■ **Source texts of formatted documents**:
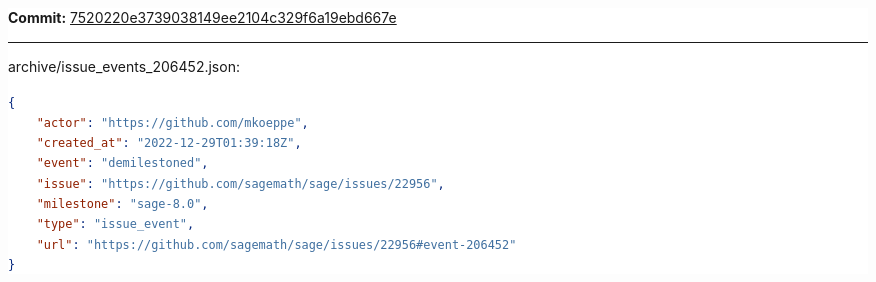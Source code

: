 **Commit:** [7520220e3739038149ee2104c329f6a19ebd667e](https://github.com/sagemath/sagetrac-mirror/commit/7520220e3739038149ee2104c329f6a19ebd667e)



---

archive/issue_events_206452.json:
```json
{
    "actor": "https://github.com/mkoeppe",
    "created_at": "2022-12-29T01:39:18Z",
    "event": "demilestoned",
    "issue": "https://github.com/sagemath/sage/issues/22956",
    "milestone": "sage-8.0",
    "type": "issue_event",
    "url": "https://github.com/sagemath/sage/issues/22956#event-206452"
}
```
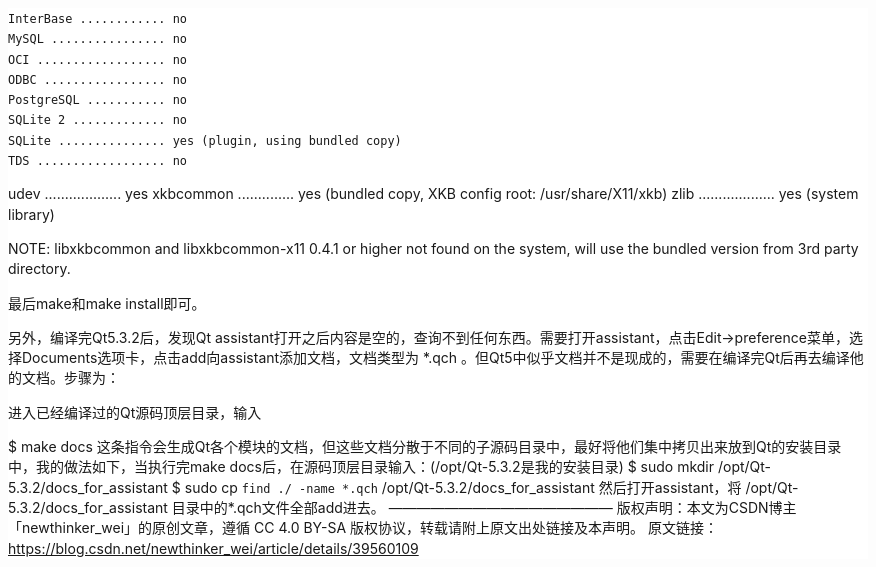     InterBase ............ no
    MySQL ................ no
    OCI .................. no
    ODBC ................. no
    PostgreSQL ........... no
    SQLite 2 ............. no
    SQLite ............... yes (plugin, using bundled copy)
    TDS .................. no
  udev ................... yes
  xkbcommon .............. yes (bundled copy, XKB config root: /usr/share/X11/xkb)
  zlib ................... yes (system library)
 
NOTE: libxkbcommon and libxkbcommon-x11 0.4.1 or higher not found on the system, will use 
the bundled version from 3rd party directory.


最后make和make install即可。


另外，编译完Qt5.3.2后，发现Qt assistant打开之后内容是空的，查询不到任何东西。需要打开assistant，点击Edit->preference菜单，选择Documents选项卡，点击add向assistant添加文档，文档类型为 *.qch 。但Qt5中似乎文档并不是现成的，需要在编译完Qt后再去编译他的文档。步骤为：

进入已经编译过的Qt源码顶层目录，输入

$ make docs
这条指令会生成Qt各个模块的文档，但这些文档分散于不同的子源码目录中，最好将他们集中拷贝出来放到Qt的安装目录中，我的做法如下，当执行完make docs后，在源码顶层目录输入：(/opt/Qt-5.3.2是我的安装目录)
$ sudo mkdir /opt/Qt-5.3.2/docs_for_assistant
$ sudo cp `find ./ -name *.qch` /opt/Qt-5.3.2/docs_for_assistant
然后打开assistant，将 /opt/Qt-5.3.2/docs_for_assistant 目录中的*.qch文件全部add进去。
————————————————
版权声明：本文为CSDN博主「newthinker_wei」的原创文章，遵循 CC 4.0 BY-SA 版权协议，转载请附上原文出处链接及本声明。
原文链接：https://blog.csdn.net/newthinker_wei/article/details/39560109

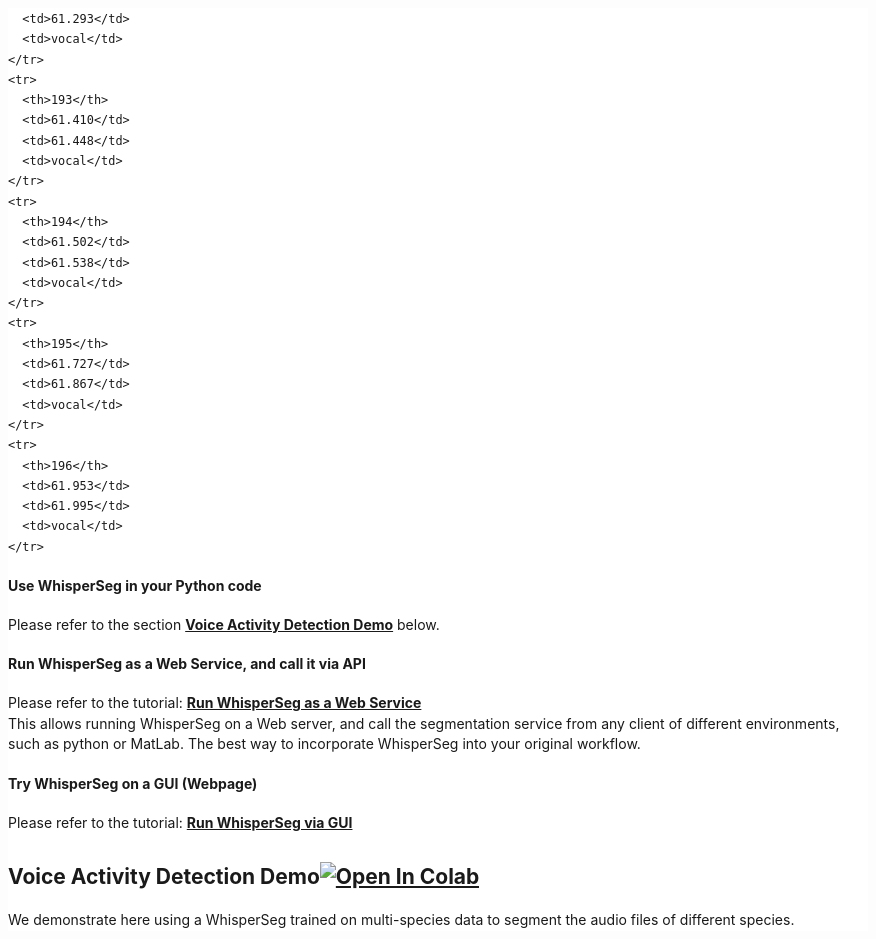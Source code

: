       <td>61.293</td>
      <td>vocal</td>
    </tr>
    <tr>
      <th>193</th>
      <td>61.410</td>
      <td>61.448</td>
      <td>vocal</td>
    </tr>
    <tr>
      <th>194</th>
      <td>61.502</td>
      <td>61.538</td>
      <td>vocal</td>
    </tr>
    <tr>
      <th>195</th>
      <td>61.727</td>
      <td>61.867</td>
      <td>vocal</td>
    </tr>
    <tr>
      <th>196</th>
      <td>61.953</td>
      <td>61.995</td>
      <td>vocal</td>
    </tr>
  </tbody>
</table>
</div>

#### Use WhisperSeg in your Python code
Please refer to the section [**Voice Activity Detection Demo**](README.md#voice-activity-detection-demo) below.

#### Run WhisperSeg as a Web Service, and call it via API
Please refer to the tutorial: [**Run WhisperSeg as a Web Service**](docs/RunWhisperSegAsWebService.md)  
   This allows running WhisperSeg on a Web server, and call the segmentation service from any client of different environments, such as python or MatLab. The best way to incorporate WhisperSeg into your original workflow.

#### Try WhisperSeg on a GUI (Webpage)
Please refer to the tutorial: [**Run WhisperSeg via GUI**](docs/RunWhisperSegViaGUI.md)

## Voice Activity Detection Demo<a href="https://colab.research.google.com/github/nianlonggu/WhisperSeg/blob/master/docs/WhisperSeg_Voice_Activity_Detection_Demo.ipynb" target="_parent"><img src="https://colab.research.google.com/assets/colab-badge.svg" alt="Open In Colab"/></a>
We demonstrate here using a WhisperSeg trained on multi-species data to segment the audio files of different species.

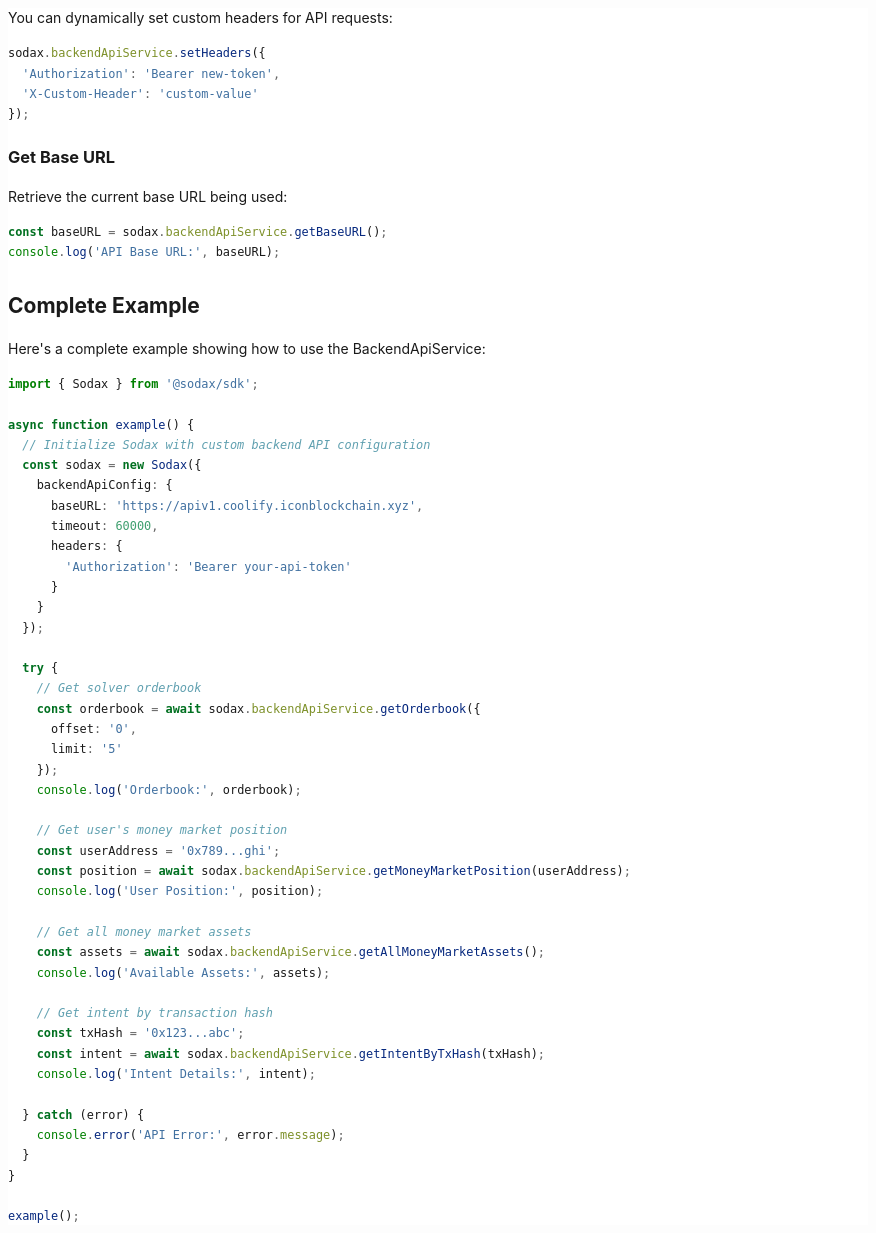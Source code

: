 You can dynamically set custom headers for API requests:

```typescript
sodax.backendApiService.setHeaders({
  'Authorization': 'Bearer new-token',
  'X-Custom-Header': 'custom-value'
});
```

### Get Base URL

Retrieve the current base URL being used:

```typescript
const baseURL = sodax.backendApiService.getBaseURL();
console.log('API Base URL:', baseURL);
```

## Complete Example

Here's a complete example showing how to use the BackendApiService:

```typescript
import { Sodax } from '@sodax/sdk';

async function example() {
  // Initialize Sodax with custom backend API configuration
  const sodax = new Sodax({
    backendApiConfig: {
      baseURL: 'https://apiv1.coolify.iconblockchain.xyz',
      timeout: 60000,
      headers: {
        'Authorization': 'Bearer your-api-token'
      }
    }
  });

  try {
    // Get solver orderbook
    const orderbook = await sodax.backendApiService.getOrderbook({
      offset: '0',
      limit: '5'
    });
    console.log('Orderbook:', orderbook);

    // Get user's money market position
    const userAddress = '0x789...ghi';
    const position = await sodax.backendApiService.getMoneyMarketPosition(userAddress);
    console.log('User Position:', position);

    // Get all money market assets
    const assets = await sodax.backendApiService.getAllMoneyMarketAssets();
    console.log('Available Assets:', assets);

    // Get intent by transaction hash
    const txHash = '0x123...abc';
    const intent = await sodax.backendApiService.getIntentByTxHash(txHash);
    console.log('Intent Details:', intent);

  } catch (error) {
    console.error('API Error:', error.message);
  }
}

example();
```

■ **REQUIRED WORK**:
Write out the records above once more, word for word, with no pictures.

■ **WRITTEN RESPONSE**:
Source code

: **Commit:** [7520220e3739038149ee2104c329f6a19ebd667e](https://github.com/sagemath/sagetrac-mirror/commit/7520220e3739038149ee2104c329f6a19ebd667e)



---

archive/issue_events_206452.json:
```json
{
    "actor": "https://github.com/mkoeppe",
    "created_at": "2022-12-29T01:39:18Z",
    "event": "demilestoned",
    "issue": "https://github.com/sagemath/sage/issues/22956",
    "milestone": "sage-8.0",
    "type": "issue_event",
    "url": "https://github.com/sagemath/sage/issues/22956#event-206452"
}
```
     InterBase ............ no
    MySQL ................ no
    OCI .................. no
    ODBC ................. no
    PostgreSQL ........... no
    SQLite 2 ............. no
    SQLite ............... yes (plugin, using bundled copy)
    TDS .................. no
  udev ................... yes
  xkbcommon .............. yes (bundled copy, XKB config root: /usr/share/X11/xkb)
  zlib ................... yes (system library)
 
NOTE: libxkbcommon and libxkbcommon-x11 0.4.1 or higher not found on the system, will use 
the bundled version from 3rd party directory.


最后make和make install即可。


另外，编译完Qt5.3.2后，发现Qt assistant打开之后内容是空的，查询不到任何东西。需要打开assistant，点击Edit->preference菜单，选择Documents选项卡，点击add向assistant添加文档，文档类型为 *.qch 。但Qt5中似乎文档并不是现成的，需要在编译完Qt后再去编译他的文档。步骤为：

进入已经编译过的Qt源码顶层目录，输入

$ make docs
这条指令会生成Qt各个模块的文档，但这些文档分散于不同的子源码目录中，最好将他们集中拷贝出来放到Qt的安装目录中，我的做法如下，当执行完make docs后，在源码顶层目录输入：(/opt/Qt-5.3.2是我的安装目录)
$ sudo mkdir /opt/Qt-5.3.2/docs_for_assistant
$ sudo cp `find ./ -name *.qch` /opt/Qt-5.3.2/docs_for_assistant
然后打开assistant，将 /opt/Qt-5.3.2/docs_for_assistant 目录中的*.qch文件全部add进去。
————————————————
版权声明：本文为CSDN博主「newthinker_wei」的原创文章，遵循 CC 4.0 BY-SA 版权协议，转载请附上原文出处链接及本声明。
原文链接：https://blog.csdn.net/newthinker_wei/article/details/39560109

Source code

:       <td>61.293</td>
      <td>vocal</td>
    </tr>
    <tr>
      <th>193</th>
      <td>61.410</td>
      <td>61.448</td>
      <td>vocal</td>
    </tr>
    <tr>
      <th>194</th>
      <td>61.502</td>
      <td>61.538</td>
      <td>vocal</td>
    </tr>
    <tr>
      <th>195</th>
      <td>61.727</td>
      <td>61.867</td>
      <td>vocal</td>
    </tr>
    <tr>
      <th>196</th>
      <td>61.953</td>
      <td>61.995</td>
      <td>vocal</td>
    </tr>
  </tbody>
</table>
</div>

#### Use WhisperSeg in your Python code
Please refer to the section [**Voice Activity Detection Demo**](README.md#voice-activity-detection-demo) below.

#### Run WhisperSeg as a Web Service, and call it via API
Please refer to the tutorial: [**Run WhisperSeg as a Web Service**](docs/RunWhisperSegAsWebService.md)  
   This allows running WhisperSeg on a Web server, and call the segmentation service from any client of different environments, such as python or MatLab. The best way to incorporate WhisperSeg into your original workflow.

#### Try WhisperSeg on a GUI (Webpage)
Please refer to the tutorial: [**Run WhisperSeg via GUI**](docs/RunWhisperSegViaGUI.md)

## Voice Activity Detection Demo<a href="https://colab.research.google.com/github/nianlonggu/WhisperSeg/blob/master/docs/WhisperSeg_Voice_Activity_Detection_Demo.ipynb" target="_parent"><img src="https://colab.research.google.com/assets/colab-badge.svg" alt="Open In Colab"/></a>
We demonstrate here using a WhisperSeg trained on multi-species data to segment the audio files of different species.

Source code

: You can dynamically set custom headers for API requests:

```typescript
sodax.backendApiService.setHeaders({
  'Authorization': 'Bearer new-token',
  'X-Custom-Header': 'custom-value'
});
```

### Get Base URL

Retrieve the current base URL being used:

```typescript
const baseURL = sodax.backendApiService.getBaseURL();
console.log('API Base URL:', baseURL);
```

## Complete Example

Here's a complete example showing how to use the BackendApiService:

```typescript
import { Sodax } from '@sodax/sdk';

async function example() {
  // Initialize Sodax with custom backend API configuration
  const sodax = new Sodax({
    backendApiConfig: {
      baseURL: 'https://apiv1.coolify.iconblockchain.xyz',
      timeout: 60000,
      headers: {
        'Authorization': 'Bearer your-api-token'
      }
    }
  });

  try {
    // Get solver orderbook
    const orderbook = await sodax.backendApiService.getOrderbook({
      offset: '0',
      limit: '5'
    });
    console.log('Orderbook:', orderbook);

    // Get user's money market position
    const userAddress = '0x789...ghi';
    const position = await sodax.backendApiService.getMoneyMarketPosition(userAddress);
    console.log('User Position:', position);

    // Get all money market assets
    const assets = await sodax.backendApiService.getAllMoneyMarketAssets();
    console.log('Available Assets:', assets);

    // Get intent by transaction hash
    const txHash = '0x123...abc';
    const intent = await sodax.backendApiService.getIntentByTxHash(txHash);
    console.log('Intent Details:', intent);

  } catch (error) {
    console.error('API Error:', error.message);
  }
}

example();
```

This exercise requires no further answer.